Rift delays immigs aid
A PROGRAM offering free lawyers to immigrants facing deportation has stopped taking clients due to a clash between Mayor de Blasio and the City Council over whether city cash can aid people convicted of serious crimes.
The New York Immigrant Family Unity Project has been refusing new clients since June because of the dispute over the legal services money, said Andrea Saenz, the program’s supervising attorney at Brooklyn Defender Services.
“Right now, we’re not serving our community.
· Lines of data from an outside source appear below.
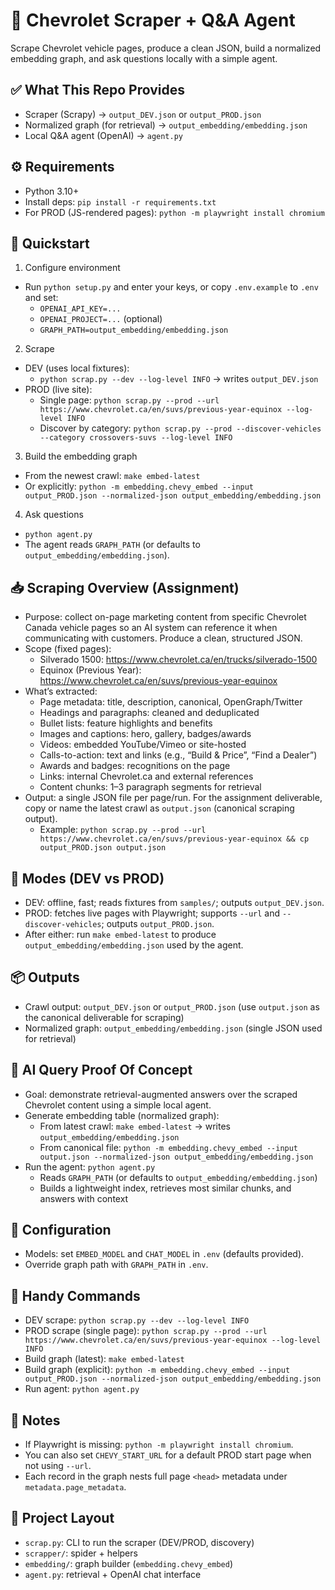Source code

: # 🚗 Chevrolet Scraper + Q&A Agent

Scrape Chevrolet vehicle pages, produce a clean JSON, build a normalized embedding graph, and ask questions locally with a simple agent.

## ✅ What This Repo Provides

- Scraper (Scrapy) → `output_DEV.json` or `output_PROD.json`
- Normalized graph (for retrieval) → `output_embedding/embedding.json`
- Local Q&A agent (OpenAI) → `agent.py`

## ⚙️ Requirements

- Python 3.10+
- Install deps: `pip install -r requirements.txt`
- For PROD (JS-rendered pages): `python -m playwright install chromium`

## 🚀 Quickstart

1) Configure environment

- Run `python setup.py` and enter your keys, or copy `.env.example` to `.env` and set:
  - `OPENAI_API_KEY=...`
  - `OPENAI_PROJECT=...` (optional)
  - `GRAPH_PATH=output_embedding/embedding.json`

2) Scrape

- DEV (uses local fixtures):
  - `python scrap.py --dev --log-level INFO` → writes `output_DEV.json`
- PROD (live site):
  - Single page: `python scrap.py --prod --url https://www.chevrolet.ca/en/suvs/previous-year-equinox --log-level INFO`
  - Discover by category: `python scrap.py --prod --discover-vehicles --category crossovers-suvs --log-level INFO`

3) Build the embedding graph

- From the newest crawl: `make embed-latest`
- Or explicitly: `python -m embedding.chevy_embed --input output_PROD.json --normalized-json output_embedding/embedding.json`

4) Ask questions

- `python agent.py`
- The agent reads `GRAPH_PATH` (or defaults to `output_embedding/embedding.json`).

## 📥 Scraping Overview (Assignment)

- Purpose: collect on-page marketing content from specific Chevrolet Canada vehicle pages so an AI system can reference it when communicating with customers. Produce a clean, structured JSON.
- Scope (fixed pages):
  - Silverado 1500: <https://www.chevrolet.ca/en/trucks/silverado-1500>
  - Equinox (Previous Year): <https://www.chevrolet.ca/en/suvs/previous-year-equinox>
- What’s extracted:
  - Page metadata: title, description, canonical, OpenGraph/Twitter
  - Headings and paragraphs: cleaned and deduplicated
  - Bullet lists: feature highlights and benefits
  - Images and captions: hero, gallery, badges/awards
  - Videos: embedded YouTube/Vimeo or site-hosted
  - Calls-to-action: text and links (e.g., “Build & Price”, “Find a Dealer”)
  - Awards and badges: recognitions on the page
  - Links: internal Chevrolet.ca and external references
  - Content chunks: 1–3 paragraph segments for retrieval
- Output: a single JSON file per page/run. For the assignment deliverable, copy or name the latest crawl as `output.json` (canonical scraping output).
  - Example: `python scrap.py --prod --url https://www.chevrolet.ca/en/suvs/previous-year-equinox && cp output_PROD.json output.json`

## 🔎 Modes (DEV vs PROD)

- DEV: offline, fast; reads fixtures from `samples/`; outputs `output_DEV.json`.
- PROD: fetches live pages with Playwright; supports `--url` and `--discover-vehicles`; outputs `output_PROD.json`.
- After either: run `make embed-latest` to produce `output_embedding/embedding.json` used by the agent.

## 📦 Outputs

- Crawl output: `output_DEV.json` or `output_PROD.json` (use `output.json` as the canonical deliverable for scraping)
- Normalized graph: `output_embedding/embedding.json` (single JSON used for retrieval)

## 🤖 AI Query Proof Of Concept

- Goal: demonstrate retrieval-augmented answers over the scraped Chevrolet content using a simple local agent.
- Generate embedding table (normalized graph):
  - From latest crawl: `make embed-latest` → writes `output_embedding/embedding.json`
  - From canonical file: `python -m embedding.chevy_embed --input output.json --normalized-json output_embedding/embedding.json`
- Run the agent: `python agent.py`
  - Reads `GRAPH_PATH` (or defaults to `output_embedding/embedding.json`)
  - Builds a lightweight index, retrieves most similar chunks, and answers with context

## 🧩 Configuration

- Models: set `EMBED_MODEL` and `CHAT_MODEL` in `.env` (defaults provided).
- Override graph path with `GRAPH_PATH` in `.env`.

## 🧭 Handy Commands

- DEV scrape: `python scrap.py --dev --log-level INFO`
- PROD scrape (single page): `python scrap.py --prod --url https://www.chevrolet.ca/en/suvs/previous-year-equinox --log-level INFO`
- Build graph (latest): `make embed-latest`
- Build graph (explicit): `python -m embedding.chevy_embed --input output_PROD.json --normalized-json output_embedding/embedding.json`
- Run agent: `python agent.py`

## 📝 Notes

- If Playwright is missing: `python -m playwright install chromium`.
- You can also set `CHEVY_START_URL` for a default PROD start page when not using `--url`.
- Each record in the graph nests full page `<head>` metadata under `metadata.page_metadata`.

## 📂 Project Layout

- `scrap.py`: CLI to run the scraper (DEV/PROD, discovery)
- `scrapper/`: spider + helpers
- `embedding/`: graph builder (`embedding.chevy_embed`)
- `agent.py`: retrieval + OpenAI chat interface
And people are scared that they’ll get arrested by ICE, and we want to be able to tell them that New York City has your back and we’ll get you a lawyer,” she said. “I never thought we’d be in this spot for this long.”
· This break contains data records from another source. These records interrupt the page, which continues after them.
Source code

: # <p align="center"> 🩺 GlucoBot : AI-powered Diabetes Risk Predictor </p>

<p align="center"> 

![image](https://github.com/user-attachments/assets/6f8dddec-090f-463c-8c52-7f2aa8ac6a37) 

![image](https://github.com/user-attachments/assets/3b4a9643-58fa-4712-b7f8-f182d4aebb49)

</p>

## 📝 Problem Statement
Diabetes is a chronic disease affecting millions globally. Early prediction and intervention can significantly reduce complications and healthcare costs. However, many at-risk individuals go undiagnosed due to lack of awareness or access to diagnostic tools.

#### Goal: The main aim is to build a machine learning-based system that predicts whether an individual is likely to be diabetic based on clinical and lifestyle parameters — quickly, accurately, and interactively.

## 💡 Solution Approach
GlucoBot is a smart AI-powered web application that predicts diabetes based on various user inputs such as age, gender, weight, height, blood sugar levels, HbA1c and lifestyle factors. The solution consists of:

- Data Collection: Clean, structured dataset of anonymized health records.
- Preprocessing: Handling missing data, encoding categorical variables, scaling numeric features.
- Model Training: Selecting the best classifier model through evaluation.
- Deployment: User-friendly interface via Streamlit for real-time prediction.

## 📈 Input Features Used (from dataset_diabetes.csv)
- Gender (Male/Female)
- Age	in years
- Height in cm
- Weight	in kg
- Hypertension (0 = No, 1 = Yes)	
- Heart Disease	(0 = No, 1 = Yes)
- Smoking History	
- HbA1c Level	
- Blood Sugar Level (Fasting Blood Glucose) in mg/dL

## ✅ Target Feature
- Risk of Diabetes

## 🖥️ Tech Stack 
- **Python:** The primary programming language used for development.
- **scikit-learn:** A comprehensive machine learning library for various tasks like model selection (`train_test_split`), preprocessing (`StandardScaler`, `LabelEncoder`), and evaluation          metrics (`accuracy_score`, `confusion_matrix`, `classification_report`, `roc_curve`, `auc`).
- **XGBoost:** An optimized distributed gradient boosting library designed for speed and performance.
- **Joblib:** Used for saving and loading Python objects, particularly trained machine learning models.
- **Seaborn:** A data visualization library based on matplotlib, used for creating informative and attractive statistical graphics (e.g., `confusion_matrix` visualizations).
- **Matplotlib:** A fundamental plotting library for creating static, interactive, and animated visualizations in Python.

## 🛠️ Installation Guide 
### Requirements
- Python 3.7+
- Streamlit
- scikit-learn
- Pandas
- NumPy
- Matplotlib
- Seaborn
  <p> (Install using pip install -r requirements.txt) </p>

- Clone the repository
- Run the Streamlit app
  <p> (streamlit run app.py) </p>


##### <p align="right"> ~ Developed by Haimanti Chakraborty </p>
The city budget for the fiscal year that began on July 1 included $26 million to pay lawyers for immigrants threatened with deportation — but Mayor de Blasio said the money should not go to people convicted of 170 serious crimes.
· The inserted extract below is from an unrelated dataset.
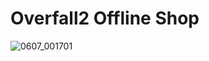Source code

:# Overfall2 Offline Shop
 
![0607_001701](https://user-images.githubusercontent.com/79380739/172252733-d60e7f53-9992-44c0-957a-6bfb0a70f300.jpg)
Council Speaker Melissa Mark-Viverito objected to that rule, and inserted language into the budget passed saying only income — not criminal convictions — could be considered in admitting people to the program.
The mayor wouldn’t agree to go along with that condition, saying only that the dispute would be resolved in the contracting process.
The fight left the legal services groups in limbo, unable to spend any money because they don’t know who they’re allowed to represent.
About 100 detained immigrants have missed out on representation in the six weeks the program has been out of commission, Saenz said.
“We could help these people if we knew that we had the funding to do so,” she said. “No one’s getting represented while we wait, and no one thought we would be waiting this long, unfortunately.”
De Blasio and Mark-Viverito’s camps are working to strike a deal, but it’s unclear how long it will take.
As for the New York Immigrant Family Unity Project, de Blasio spokeswoman Freddi Goldstein said, “There’s nothing preventing this group from providing legal services to anyone they wish. They are the ones making the decision not to, while we attempt to work this out.”